以下のケースが考えられるが、実際のところは蓋を開けてみないとわからない。
①Unlimited(ハードフォークの一種)
1ブロック(箱)の容量を大きくすることで過去のブロックチェーンとの連鎖が途切れます。従って、Unlimitedが行われた場合はビットコインはイーサレアムの時と同様に2つに分裂します。
※ASICBoost(Unlimited派マイナーがsegwitに賛同できない理由となる機能)
この機能を搭載している中国のマイ二ングコンピューターは現在のマイニングにおいて非常に有利に報酬を獲得できている。特許がある機能であり、計算処理を事前に先回りして行う技術が搭載されているのである。現方式のままであれば、計算処理が早く優位にマイ二ング報酬を獲得できる。要は、この機能を搭載しているマイナーたちはSegwitを採用することで、これまでの有利なマイニングができなくなる。また、現在のマイン二ングコンピュータに何らかの変更を加える必要があるため断固としてSegwitを採用することに反対しているのである。
②Segwit(ソフトフォークの一種)
1取引のデータを小さくすることで一件落着といきたいところですがUnlimited派マイナーの思惑があるため容易に進まない。

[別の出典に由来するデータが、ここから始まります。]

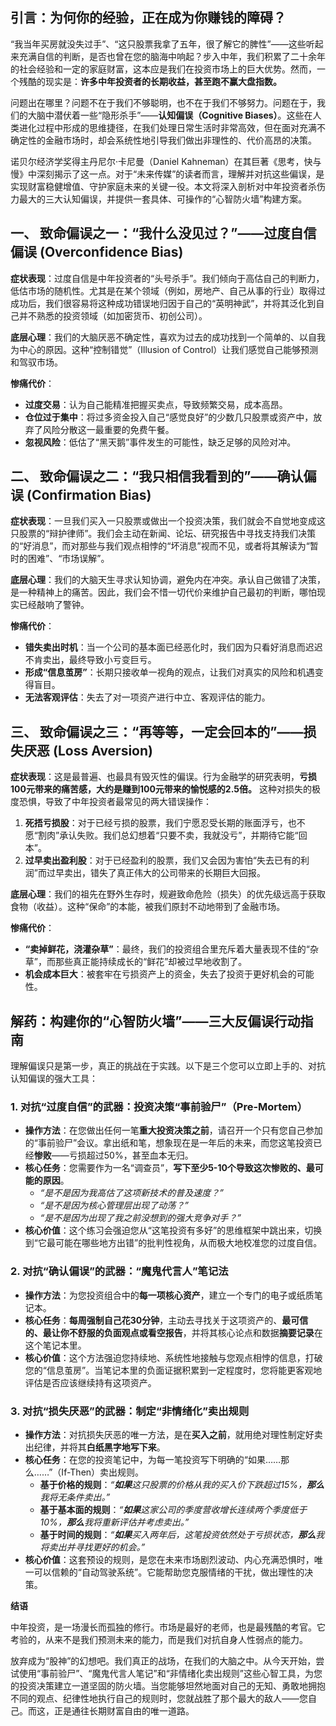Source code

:## **引言：为何你的经验，正在成为你赚钱的障碍？**

“我当年买房就没失过手”、“这只股票我拿了五年，很了解它的脾性”——这些听起来充满自信的判断，是否也曾在您的脑海中响起？步入中年，我们积累了二十余年的社会经验和一定的家庭财富，这本应是我们在投资市场上的巨大优势。然而，一个残酷的现实是：**许多中年投资者的长期收益，甚至跑不赢大盘指数。**

问题出在哪里？问题不在于我们不够聪明，也不在于我们不够努力。问题在于，我们的大脑中潜伏着一些“隐形杀手”——**认知偏误（Cognitive Biases）**。这些在人类进化过程中形成的思维捷径，在我们处理日常生活时非常高效，但在面对充满不确定性的金融市场时，却会系统性地引导我们做出非理性的、代价高昂的决策。

诺贝尔经济学奖得主丹尼尔·卡尼曼（Daniel Kahneman）在其巨著《思考，快与慢》中深刻揭示了这一点。对于“未来传媒”的读者而言，理解并对抗这些偏误，是实现财富稳健增值、守护家庭未来的关键一役。本文将深入剖析对中年投资者杀伤力最大的三大认知偏误，并提供一套具体、可操作的“心智防火墙”构建方案。

## **一、 致命偏误之一：“我什么没见过？”——过度自信偏误 (Overconfidence Bias)**

**症状表现**：过度自信是中年投资者的“头号杀手”。我们倾向于高估自己的判断力，低估市场的随机性。尤其是在某个领域（例如，房地产、自己从事的行业）取得过成功后，我们很容易将这种成功错误地归因于自己的“英明神武”，并将其泛化到自己并不熟悉的投资领域（如加密货币、初创公司）。

**底层心理**：我们的大脑厌恶不确定性，喜欢为过去的成功找到一个简单的、以自我为中心的原因。这种“控制错觉”（Illusion of Control）让我们感觉自己能够预测和驾驭市场。

**惨痛代价**：
* **过度交易**：认为自己能精准把握买卖点，导致频繁交易，成本高昂。
* **仓位过于集中**：将过多资金投入自己“感觉良好”的少数几只股票或资产中，放弃了风险分散这一最重要的免费午餐。
* **忽视风险**：低估了“黑天鹅”事件发生的可能性，缺乏足够的风险对冲。

## **二、 致命偏误之二：“我只相信我看到的”——确认偏误 (Confirmation Bias)**

**症状表现**：一旦我们买入一只股票或做出一个投资决策，我们就会不自觉地变成这只股票的“辩护律师”。我们会主动在新闻、论坛、研究报告中寻找支持我们决策的“好消息”，而对那些与我们观点相悖的“坏消息”视而不见，或者将其解读为“暂时的困难”、“市场误解”。

**底层心理**：我们的大脑天生寻求认知协调，避免内在冲突。承认自己做错了决策，是一种精神上的痛苦。因此，我们会不惜一切代价来维护自己最初的判断，哪怕现实已经敲响了警钟。

**惨痛代价**：
* **错失卖出时机**：当一个公司的基本面已经恶化时，我们因为只看好消息而迟迟不肯卖出，最终导致小亏变巨亏。
* **形成“信息茧房”**：长期只接收单一视角的观点，让我们对真实的风险和机遇变得盲目。
* **无法客观评估**：失去了对一项资产进行中立、客观评估的能力。

## **三、 致命偏误之三：“再等等，一定会回本的”——损失厌恶 (Loss Aversion)**

**症状表现**：这是最普遍、也最具有毁灭性的偏误。行为金融学的研究表明，**亏损100元带来的痛苦感，大约是赚到100元带来的愉悦感的2.5倍。** 这种对损失的极度恐惧，导致了中年投资者最常见的两大错误操作：
1.  **死捂亏损股**：对于已经亏损的股票，我们宁愿忍受长期的账面浮亏，也不愿“割肉”承认失败。我们总幻想着“只要不卖，我就没亏”，并期待它能“回本”。
2.  **过早卖出盈利股**：对于已经盈利的股票，我们又会因为害怕“失去已有的利润”而过早卖出，错失了真正伟大的公司带来的长期巨大回报。

**底层心理**：我们的祖先在野外生存时，规避致命危险（损失）的优先级远高于获取食物（收益）。这种“保命”的本能，被我们原封不动地带到了金融市场。

**惨痛代价**：
* **“卖掉鲜花，浇灌杂草”**：最终，我们的投资组合里充斥着大量表现不佳的“杂草”，而那些真正能持续成长的“鲜花”却被过早地收割了。
* **机会成本巨大**：被套牢在亏损资产上的资金，失去了投资于更好机会的可能性。

## **解药：构建你的“心智防火墙”——三大反偏误行动指南**

理解偏误只是第一步，真正的挑战在于实践。以下是三个您可以立即上手的、对抗认知偏误的强大工具：

### **1. 对抗“过度自信”的武器：投资决策“事前验尸”（Pre-Mortem）**

* **操作方法**：在您做出任何一笔**重大投资决策之前**，请召开一个只有您自己参加的“事前验尸”会议。拿出纸和笔，想象现在是一年后的未来，而您这笔投资已经**惨败**——亏损超过50%，甚至血本无归。
* **核心任务**：您需要作为一名“调查员”，**写下至少5-10个导致这次惨败的、最可能的原因**。
    * *“是不是因为我高估了这项新技术的普及速度？”*
    * *“是不是因为核心管理层出现了动荡？”*
    * *“是不是因为出现了我之前没想到的强大竞争对手？”*
* **核心价值**：这个练习会强迫您从“这笔投资有多好”的思维框架中跳出来，切换到“它最可能在哪些地方出错”的批判性视角，从而极大地校准您的过度自信。

### **2. 对抗“确认偏误”的武器：“魔鬼代言人”笔记法**

* **操作方法**：为您投资组合中的**每一项核心资产**，建立一个专门的电子或纸质笔记本。
* **核心任务**：**每周强制自己花30分钟**，主动去寻找关于这项资产的、**最可信的、最让你不舒服的负面观点或看空报告**，并将其核心论点和数据**摘要记录**在这个笔记本里。
* **核心价值**：这个方法强迫您持续地、系统性地接触与您观点相悖的信息，打破您的“信息茧房”。当笔记本里的负面证据积累到一定程度时，您将能更客观地评估是否应该继续持有这项资产。

### **3. 对抗“损失厌恶”的武器：制定“非情绪化”卖出规则**

* **操作方法**：对抗损失厌恶的唯一方法，是在**买入之前**，就用绝对理性制定好卖出纪律，并将其**白纸黑字地写下来**。
* **核心任务**：在您的投资笔记中，为每一笔投资写下明确的“如果……那么……”（If-Then）卖出规则。
    * **基于价格的规则**：*“**如果**这只股票的价格从我的买入价下跌超过15%，**那么**我将无条件卖出。”*
    * **基于基本面的规则**：*“**如果**这家公司的季度营收增长连续两个季度低于10%，**那么**我将重新评估并考虑卖出。”*
    * **基于时间的规则**：*“**如果**买入两年后，这笔投资依然处于亏损状态，**那么**我将卖出并寻找更好的机会。”*
* **核心价值**：这套预设的规则，是您在未来市场剧烈波动、内心充满恐惧时，唯一可以信赖的“自动驾驶系统”。它能帮助您克服情绪的干扰，做出理性的决策。

**结语**

中年投资，是一场漫长而孤独的修行。市场是最好的老师，也是最残酷的考官。它考验的，从来不是我们预测未来的能力，而是我们对抗自身人性弱点的能力。

放弃成为“股神”的幻想吧。我们真正的战场，在我们的大脑之中。从今天开始，尝试使用“事前验尸”、“魔鬼代言人笔记”和“非情绪化卖出规则”这些心智工具，为您的投资决策建立一道坚固的防火墙。当您能够坦然地面对自己的无知、勇敢地拥抱不同的观点、纪律性地执行自己的规则时，您就战胜了那个最大的敌人——您自己。而这，正是通往长期财富自由的唯一道路。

※ UASF(User Activated Soft Fork)
取引所やユーザーがSegwit(ソフトフォーク)に賛同しないマイナーが承認して得たビットコインは換金できなくするという取引所の声明。データ容量を小さくし取引速度を改善するSegwit派に賛同するようにUnlimited派のマイナーに促すもの。
③ その他
9.8.1問題によるリスク
① リスク回避でビットコインを現金化する流れが加速する。
・ビットコインの下落
②ビットコイン以外のアルトコイン(ビットコイン以外の暗号通貨)に資金が流れる。
・ビットコインは下落し、その他のイーサレアムなどが急騰
③暗号通貨全体から資金が流出する。
・暗号通貨全体の一時的な価値下落
10.対策
① 一旦現金化する
② 他の通貨に資産移動する
11.総論
前回のハードフォーク問題の際は、大したビットコイン価値下落には繋がりませんでした。むしろその後にビットコイン価値は3倍まで短期間で上昇しました。こういった問題は不透明な点が多く、明確な判断は難しいが、個人的には他の暗号通貨に資金が若干流れ、若干ビットコインの価格が下がる程度で落ち着く気がします。理由は、決済手段と認知度の広がりによる新規参入者の増加が下落の歯止めに繋がるからです。パワーバランスを数値で明確に示すことはできませんので、あくまでも”気がします”レベルです。おそらく、今回の問題を認識しているのは以前から暗号通貨に精通しているマニアックな人たちだけで、まだ経験の浅い新規参入者はビットコインを手放す流れには乗らないというより乗れない気がします。